My teacher says we cant use appends @ in our program so im going to write my own recursive function for it.

Here is what i have so far:

(my own appends function)

let rec appends a b = 
    match a with
    | [] -> b
    | hd::[]-> hd::b
    | hd::tl-> (what i need help on)
    ;;

im not sure how to add just the last element of a to b if a is a list with multiple elements and then call appends on the first part since you can only remove the first element of a list with the :: any advice would be appreciated

Answer 1

Late answer, but consider that [1; 2; 3] is a syntactic convenience for 1 :: 2 :: 3 :: []. If you wanted to append [4; 5; 6] to [1; 2; 3] you need to replace the [] with [4; 5; 6].

You need to turn append [1; 2; 3] [4; 5; 6] into 1 :: 2 :: 3 :: [4; 5; 6].
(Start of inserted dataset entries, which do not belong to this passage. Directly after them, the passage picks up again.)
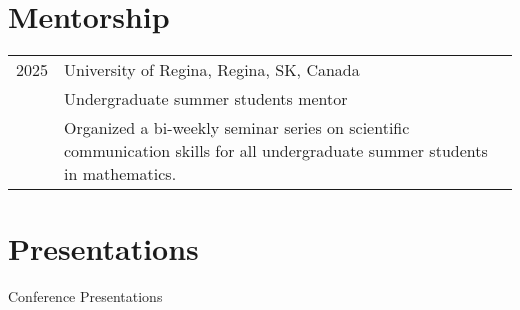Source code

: \documentclass[letter,12pt]{article} %
\begin{document}
\section{Mentorship}
\vspace{3mm}
{\raggedleft
\begin{tabular}{r | p{13.5cm}}
 2025 &University of Regina, Regina, SK, Canada  \\
& Undergraduate summer students mentor  \\
&Organized a bi-weekly seminar series on scientific communication skills for all undergraduate summer students in mathematics.\\
\end{tabular}}

\pagebreak
\section{Presentations}
\vspace{3mm}

{\large Conference Presentations}
\end{document}
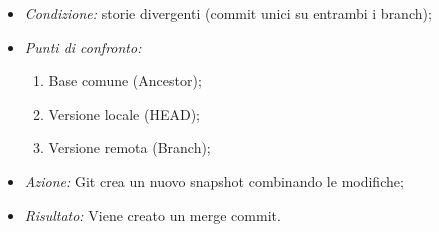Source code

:\documentclass[12pt]{article}
\begin{document}
\begin{itemize}
        \begin{itemize}
          \item \textit{Condizione:} storie divergenti (commit unici su entrambi i branch);
          \item \textit{Punti di confronto:}
            \begin{enumerate}
              \item Base comune (Ancestor);
              \item Versione locale (HEAD);
              \item Versione remota (Branch);
            \end{enumerate}
          \item \textit{Azione:} Git crea un nuovo snapshot combinando le modifiche;
          \item \textit{Risultato:} Viene creato un merge commit.
        \end{itemize}
    \end{itemize}
  
\end{document}
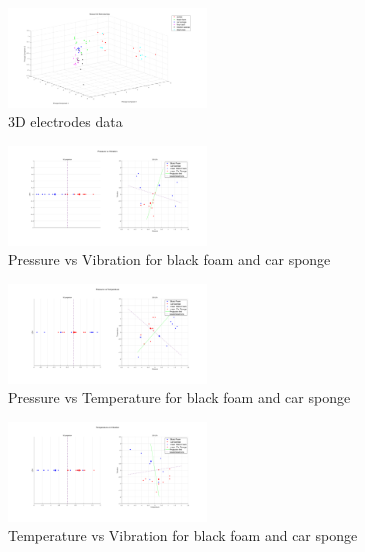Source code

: \documentclass[10pt,twocolumn,letterpaper]{article}
\begin{document}
\begin{figure}[h]
\begin{center}
   \includegraphics[width=0.47\textwidth]{sec2_part2b}
\end{center}
   \caption{3D electrodes data}
\label{fig:16}
\end{figure}




\begin{figure}[h]
\begin{center}
   \includegraphics[width=0.47\textwidth]{sec3_part1a_1}
\end{center}
   \caption{Pressure vs Vibration for black foam and car sponge}
\label{fig:17}
\end{figure}

\begin{figure}[h]
\begin{center}
   \includegraphics[width=0.47\textwidth]{sec3_part1a_2}
\end{center}
   \caption{Pressure vs Temperature for black foam and car sponge}
\label{fig:18}
\end{figure}

\begin{figure}[h]
\begin{center}
   \includegraphics[width=0.47\textwidth]{sec3_part1a_3}
\end{center}
   \caption{Temperature vs Vibration for black foam and car sponge}
\label{fig:19}
\end{figure}
\end{document}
If I just wanted to write an identity function for a list, it'd look like:

let rec list_id lst =
  match lst with
  | [] -> []
  | x::xs -> x :: list_id xs

Now, you just need to pass in a second list, and have the base case return that instead. A locally scoped recursive function with access to b solves this nicely.

let append a b =
  let rec aux = function
    | [] -> b
    | x::xs -> x :: aux xs
  in
  aux a

Answer 2

Something that might help is to think more functionally, i.e., to think of the code as a definition of what it means in principle to append two lists. This is as opposed to thinking of the code as a set of actions to be performed. Sometimes this helps, especially when coding in a functional language.

So, your first case says: if a is empty, the result of appending a and b is just b itself.

Your second case says: if a is a list of one element hd, the result of appending a and b is a list that consists of hd added to the beginning of b.

You're looking for a general definition for appending that works for any non-empty list a. The key insight is that your definition can be recursive, i.e., it can use your appends function.

So here is a proposed definition: if a is a list whose head is hd and whose tail is tl, the result of appending a and b is a list whose head is hd and whose tail is tl appended to b.

(This in fact gives the whole thing away. I hope it doesn't spoil the exercise for you.)